If a network team needs to update 100 devices, and each configuration takes one minute, the change will take an hour and a half. Considering how long the process actually takes and the number of devices involved, it’s easy to understand why network teams are reluctant to use automation.

But do the risks of network automation really outweigh the benefits? And can network teams mitigate these risks? First, let’s look at why organizations need to use network automation and the risks of not adopting it.

Why should you use network automation?

Standardized designs, not snowflake designs. Complex network designs (so-called snowflake designs) increase risk because each part of the network is configured differently. Lack of standards increases risk, and standardization is important because networks have few or no special cases. Network standardization allows for better identification of failure modes and development of standard procedures to handle network problems.

Using standardized building blocks in network design simplifies network automation. For building block design, enterprises may need to spend more on equipment, but the benefits are lower Opex and greater resilience. At the same time, by using standard operating procedures for troubleshooting and remediation, network teams can more easily understand and mitigate failures.

Furthermore, building block network designs are more easily automated. Automation can help with initial configuration, configuration updates, physical connectivity verification, and troubleshooting.

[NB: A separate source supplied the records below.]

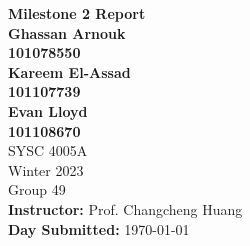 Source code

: \documentclass[final, hidelinks, 12pt, a4paper]{article}
\begin{document}
    \begin{titlepage}
        \begin{center}
        	\vspace{1cm}
            {\LARGE{\bfseries Milestone 2 Report}}\\

            \vspace{1.5cm}
            {\large {\bfseries Ghassan Arnouk}}\\
            {\large {\bfseries 101078550}}\\
            \vspace{0.2cm}
            {\large {\bfseries Kareem El-Assad}}\\
            {\large {\bfseries 101107739}}\\
            \vspace{0.2cm}
            {\large {\bfseries Evan Lloyd}}\\
            {\large {\bfseries 101108670}}\\
            
            \vspace{1cm}
            {\large SYSC 4005A}\\
            {\large Winter 2023}\\
            {\large Group 49}\\


            \vspace{2cm}
            {\bfseries Instructor:} Prof. Changcheng Huang\\

            \vspace{1cm}
            {\bfseries Day Submitted:} \today\\
    	\end{center}
    \end{titlepage} 


    \tableofcontents
    \clearpage

    \listoftables
    \clearpage
    
    \listoffigures
    \clearpage

    \listoflistings
    \clearpage
\end{document}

Network agility. Network automation has lagged behind computing and storage system automation, and it must catch up. Enterprises that delay deploying comprehensive IT automation may not be able to achieve the increased agility and thus lose competitiveness.

Automation means more efficient use of IT resources across the business. For the same number of employees, efficiency translates into productivity and higher profits. At the same time, a more stable IT environment means greater customer stability and higher customer satisfaction. In many cases, this can also lead to higher profits and a larger market share.

Flexible networks can also more easily adapt to new network technologies, with network teams only having to make incremental changes to a few building block designs and related automation tasks.

Network Automation Tasks

Automation is not without risk, however. Any poorly prepared and improperly implemented process can disrupt a network, and automation is no exception.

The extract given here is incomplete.